2 of 43 comments (clear)

  1. Serial is fine by m_chan · · Score: 4, Interesting

    Bluetooth is pretty nifty, but it can be hard to get the compatibility you are looking for. Indeed, I am typing this post on my laptop running Fedora Core 2 over a bluetooth connection using GPRS through a mobile phone. However, serial ports and serial cables are reliable, prevalant, and are your best shot at compatibility. A GPS connection is not going to move (relatively) much data over whatever interface you choose. Serial is easy.

    I recently received a Garmin Rino 130 as a present. It's pretty nifty. It's hand-held, with a built-in digital compass along with the GPS, and it has a built-in FRS/GMRS radio. Something like 54MB of RAM for maps. There's plenty more stuff in there that I haven't even scratched yet.

    I don't really have much recent experience with GPS equipment, but within 15 minutes I had it talking via its included serial cable to my laptop via NMEA protocol, and started plotting my location on freely-downloadable maps with the awesome GPSDrive software.

    The process was as easy and about as seamless as I could have imagined for such stuff.

  2. Interfaces - Serial, USB, Bluetooth by Dr.Dubious+DDQ · · Score: 3, Interesting

    Incidentally, as far as I can tell so far ALL of Serial, USB, and Bluetooth are "Serial" interfaces: The USB-based GPS units that I've actually looked at (not that there have been many) seem to be Serial units with a Serial-USB adapter integrated into it, and the Bluetooth units seem to work similarly (basically giving you a "wireless serial port"), so for the most part, it should really only be a question of your platform's support for the appropriate type of "serial" adapter. In the case of my Deluo, it's the "USB Prolific 2303 Single Port Serial Driver" in Linux.

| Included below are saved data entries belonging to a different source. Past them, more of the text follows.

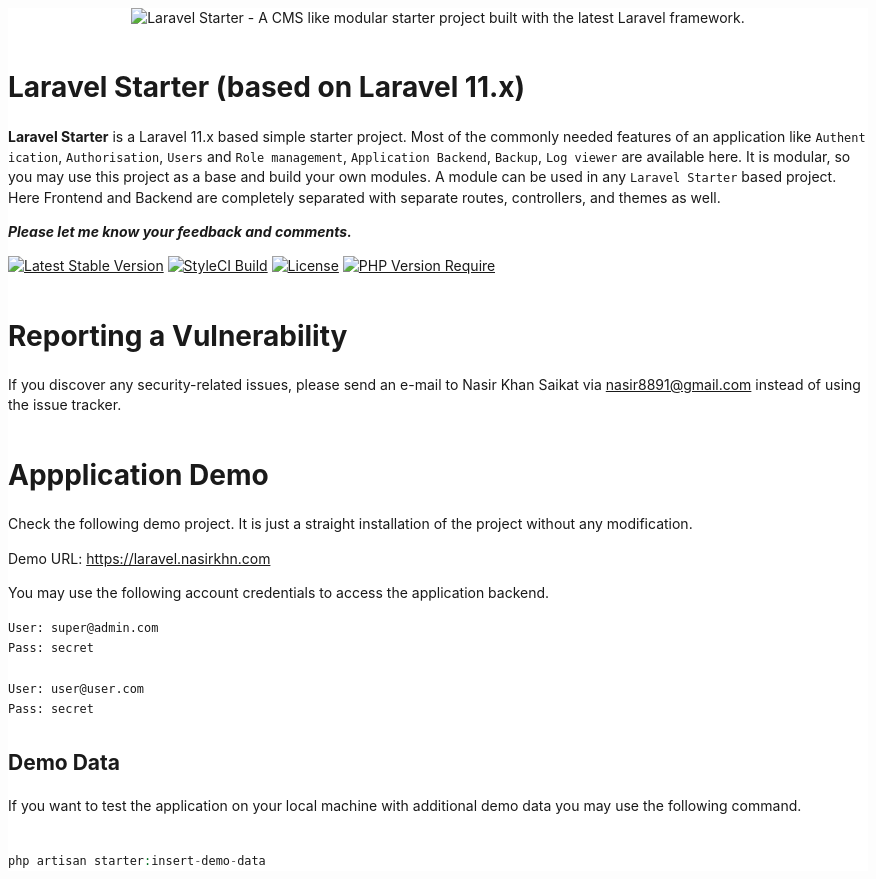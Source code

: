 <p align="center"><img src="https://user-images.githubusercontent.com/396987/82162573-6940f500-98c7-11ea-974e-888b4f866c74.jpg" alt="Laravel Starter - A CMS like modular starter project built with the latest Laravel framework."></p>

# Laravel Starter (based on Laravel 11.x)
**Laravel Starter** is a Laravel 11.x based simple starter project. Most of the commonly needed features of an application like `Authentication`, `Authorisation`, `Users` and `Role management`, `Application Backend`, `Backup`, `Log viewer` are available here. It is modular, so you may use this project as a base and build your own modules. A module can be used in any `Laravel Starter` based project.
Here Frontend and Backend are completely separated with separate routes, controllers, and themes as well.

***Please let me know your feedback and comments.***

[![Latest Stable Version](http://poser.pugx.org/nasirkhan/laravel-starter/v)](https://packagist.org/packages/nasirkhan/laravel-starter) [![StyleCI Build](https://github.styleci.io/repos/105638882/shield?style=flat)](https://packagist.org/packages/nasirkhan/laravel-starter) [![License](http://poser.pugx.org/nasirkhan/laravel-starter/license)](https://packagist.org/packages/nasirkhan/laravel-starter) [![PHP Version Require](http://poser.pugx.org/nasirkhan/laravel-starter/require/php)](https://packagist.org/packages/nasirkhan/laravel-starter)


# Reporting a Vulnerability
If you discover any security-related issues, please send an e-mail to Nasir Khan Saikat via nasir8891@gmail.com instead of using the issue tracker.

# Appplication Demo
Check the following demo project. It is just a straight installation of the project without any modification.

Demo URL: https://laravel.nasirkhn.com

You may use the following account credentials to access the application backend.

```
User: super@admin.com
Pass: secret

User: user@user.com
Pass: secret

```

## Demo Data
If you want to test the application on your local machine with additional demo data you may use the following command.

```php

php artisan starter:insert-demo-data

```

    From there, whatever software you're using just gets pointed at the "serial port" (/dev/ttyS0, /dev/ttyUSB0, etc.) that the serial, USB, or bluetooth driver makes available and away you go. Or at least, that's how it SHOULD work.

    Anybody know where the CompactFlash GPS would show up in the system if I were to, for example, plug it into my linux laptop with a CompactFlash PCMCIA adapter? I've always wondered about that.